I siriani, arrivati in massa nel 2015, sono stati accettati per il 90%, molto più degli afgani (35%) o iracheni (20%). Come spiega l'ufficio svedese, numerosi iracheni e afgani possono essere espulsi in virtù del regolamento di Dublino che stabilisce che una domanda di asilo deve essere esaminata nel primo Paese europeo di arrivo in terra straniera. "Il regolamento è di difficile applicazione - spiegano fonti vicine a Bruxelles - e la Commissione europea sta cercando di rivederlo proprio perché questo esercita un'eccessiva pressione sui due principali Paesi di approdo dei migranti, la Grecia e proprio l'Italia". Il capo della polizia di frontiera svedese non ha nascosto però il livello di incertezza che si accompagna alla decisione del governo. "Molti immigrati spariscono appena vengono a sapere che l'Ufficio migrazioni deve consegnarli alla polizia", ha spiegato Patrick Engström. Alcuni Paesi di origine si rifiutano, infatti, di accogliere i propri cittadini. Con il Marocco e l'Afghanistan la Svezia sta, infatti, portando avanti negoziati per avviare rimpatri stabili.

Intanto e in costante aumento il numero degli iracheni che ha deciso di lasciarsi alle spalle la Germania e tornare nel proprio Paese. All’aeroporto di Erbil, capitale della regione autonoma curda, nel nord nell’Iraq, questa donna è appena arrivata da Berlino con la sua famiglia. Racconta così al agenzia stampa l’esperienza vissuta: “Era stato mio marito a decidere di andare in Germania perché aveva visto altri farlo ma abbiamo trovato una situazione peggiore di quella che avevamo lasciato. Siamo restati tre mesi e non abbiamo avuto niente, il cibo era di cattiva qualità e troppo poco. Come si può sopravvivere a un inverno freddo in queste condizioni? I bambini piangevano dalle fame. Abbiamo speso 11mila dollari e siamo tornati a mani vuote”.

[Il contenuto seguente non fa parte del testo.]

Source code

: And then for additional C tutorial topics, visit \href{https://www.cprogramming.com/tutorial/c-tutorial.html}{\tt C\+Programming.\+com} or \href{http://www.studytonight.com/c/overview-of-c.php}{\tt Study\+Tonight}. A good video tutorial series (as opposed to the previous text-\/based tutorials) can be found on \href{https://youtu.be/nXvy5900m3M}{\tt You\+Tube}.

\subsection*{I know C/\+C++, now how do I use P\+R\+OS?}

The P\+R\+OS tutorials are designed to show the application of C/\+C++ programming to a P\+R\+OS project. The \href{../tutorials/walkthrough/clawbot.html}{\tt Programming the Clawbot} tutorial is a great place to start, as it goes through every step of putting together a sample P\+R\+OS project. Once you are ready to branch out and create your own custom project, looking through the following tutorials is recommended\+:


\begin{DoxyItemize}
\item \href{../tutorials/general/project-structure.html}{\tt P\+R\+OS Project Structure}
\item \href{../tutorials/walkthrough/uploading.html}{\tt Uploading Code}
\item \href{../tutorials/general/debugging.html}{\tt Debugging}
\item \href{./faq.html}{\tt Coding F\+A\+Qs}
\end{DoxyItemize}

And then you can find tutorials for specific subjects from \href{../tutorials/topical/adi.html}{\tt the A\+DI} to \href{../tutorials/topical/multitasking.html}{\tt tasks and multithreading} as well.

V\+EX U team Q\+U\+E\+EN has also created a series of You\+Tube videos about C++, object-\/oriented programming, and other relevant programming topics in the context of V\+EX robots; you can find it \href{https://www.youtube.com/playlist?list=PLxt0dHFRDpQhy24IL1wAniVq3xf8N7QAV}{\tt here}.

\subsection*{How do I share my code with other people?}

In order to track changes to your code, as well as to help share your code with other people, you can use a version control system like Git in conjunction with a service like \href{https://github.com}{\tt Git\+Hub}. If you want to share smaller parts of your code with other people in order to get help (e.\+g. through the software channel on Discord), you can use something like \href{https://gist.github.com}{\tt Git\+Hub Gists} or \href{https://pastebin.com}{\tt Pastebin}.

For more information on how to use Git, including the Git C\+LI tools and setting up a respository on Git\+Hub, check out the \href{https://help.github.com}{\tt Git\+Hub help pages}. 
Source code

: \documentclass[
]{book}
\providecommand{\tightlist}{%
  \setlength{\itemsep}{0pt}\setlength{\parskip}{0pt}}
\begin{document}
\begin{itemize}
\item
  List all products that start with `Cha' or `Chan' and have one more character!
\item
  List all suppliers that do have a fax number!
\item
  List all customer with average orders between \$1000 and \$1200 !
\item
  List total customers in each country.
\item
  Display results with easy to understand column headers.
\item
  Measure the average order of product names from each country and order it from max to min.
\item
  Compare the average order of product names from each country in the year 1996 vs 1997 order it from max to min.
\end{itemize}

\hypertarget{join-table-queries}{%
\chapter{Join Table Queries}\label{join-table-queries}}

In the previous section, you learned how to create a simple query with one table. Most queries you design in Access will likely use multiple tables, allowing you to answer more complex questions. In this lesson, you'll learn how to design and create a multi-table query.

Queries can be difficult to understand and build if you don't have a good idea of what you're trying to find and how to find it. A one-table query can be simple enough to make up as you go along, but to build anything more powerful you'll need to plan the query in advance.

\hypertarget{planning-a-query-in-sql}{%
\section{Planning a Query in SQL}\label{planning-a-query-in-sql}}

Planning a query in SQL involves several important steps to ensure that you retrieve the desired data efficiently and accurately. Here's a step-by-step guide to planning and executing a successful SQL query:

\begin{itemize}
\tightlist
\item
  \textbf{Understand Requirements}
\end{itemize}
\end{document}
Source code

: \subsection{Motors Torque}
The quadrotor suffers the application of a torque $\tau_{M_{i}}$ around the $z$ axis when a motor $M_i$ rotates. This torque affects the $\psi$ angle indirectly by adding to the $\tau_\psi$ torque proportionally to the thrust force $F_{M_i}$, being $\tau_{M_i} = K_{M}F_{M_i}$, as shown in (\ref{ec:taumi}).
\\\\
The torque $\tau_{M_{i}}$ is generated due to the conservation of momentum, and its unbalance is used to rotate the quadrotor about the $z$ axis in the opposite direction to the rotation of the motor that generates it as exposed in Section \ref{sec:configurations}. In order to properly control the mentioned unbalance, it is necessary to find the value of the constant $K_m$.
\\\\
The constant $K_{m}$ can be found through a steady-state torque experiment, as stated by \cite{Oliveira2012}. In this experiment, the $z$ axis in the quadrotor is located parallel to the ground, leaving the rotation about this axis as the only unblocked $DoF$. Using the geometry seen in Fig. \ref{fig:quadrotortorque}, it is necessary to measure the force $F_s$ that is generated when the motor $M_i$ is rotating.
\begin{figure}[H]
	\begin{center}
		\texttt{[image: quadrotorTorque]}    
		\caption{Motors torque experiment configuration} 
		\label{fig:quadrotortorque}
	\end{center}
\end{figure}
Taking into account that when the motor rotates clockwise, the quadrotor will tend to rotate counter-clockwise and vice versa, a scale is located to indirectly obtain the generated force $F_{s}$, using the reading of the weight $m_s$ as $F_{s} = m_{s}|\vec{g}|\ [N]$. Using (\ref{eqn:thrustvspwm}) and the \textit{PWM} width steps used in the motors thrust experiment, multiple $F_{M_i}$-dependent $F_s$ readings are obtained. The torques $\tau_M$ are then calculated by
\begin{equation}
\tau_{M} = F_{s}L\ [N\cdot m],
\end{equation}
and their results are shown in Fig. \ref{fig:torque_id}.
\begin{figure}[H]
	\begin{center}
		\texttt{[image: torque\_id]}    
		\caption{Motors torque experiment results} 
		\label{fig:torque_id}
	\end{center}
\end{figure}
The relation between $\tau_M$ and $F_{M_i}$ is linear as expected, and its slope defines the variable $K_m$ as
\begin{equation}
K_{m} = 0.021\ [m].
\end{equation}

A scoraggiarli sono diversi fattori: le procedure di asilo troppo lunghe, le condizioni d'accoglienza spesso aggravate dal sovraffollamento, persino il clima troppo rigido. Oltre alle condizioni nei campi, le critiche riguardano i tempi di attesa per avere un appuntamento e presentare la domanda di asilo. Secondo Amnesty international, ci vuole almeno un anno. Solo i siriani hanno procedure prioritarie. Tempi troppo lunghi che hanno fiaccato molte speranze.

“Da Berlino ci sono tre voli a settimana verso l’Iraq, partono quasi 100 rifugiati a settimana, si tratta di numeri in costante aumento. Il fenomeno è iniziato lo scorso settembre e non si arresta” spiega Andesha Karim, dipendente della Iraqi Airways.

La Germania si trova a far fronte a un numero di richiedenti asilo che nel 2015 è stato cinque volte superiore rispetto all’anno precedente. Secondo l’Ufficio federale delle migrazioni e dei rifugiati, il paese ha accolto 1,1 milioni di rifugiati.

Ogni settimana, spiegano da Iraqi Airways, tre voli partono da Berlino verso Erbil e circa quattrocento rifugiati al mese lasciano la Germania. Ma si tratta di numeri che aumentano costantemente, a partire dallo scorso settembre.

Nel frattempo, però, in Europa l'emergenza migranti assume dimensioni sempre maggiori: nel 2015 la Germania ha accolto il 600% in più dei richiedenti asilo dell'anno precedente, soprattutto dopo che ad agosto la cancelliera Merkel ha spalancato le porte del Paese a chiunque ne facesse richiesta. Molto spesso le procedure per la richiesta d'asilo, ingolfate dall'altissimo numero di domande presentate, possono richiedere anche dei mesi per essere portate a compimento.

I cento a settimana che decollano da Berlino rimangono comunque una goccia nell'oceano rispetto alle molte migliaia che ogni giorno sbarcano sulle coste europee. Ignari di ciò che li aspetta in quello che sognavamo come un illusorio Eldorado.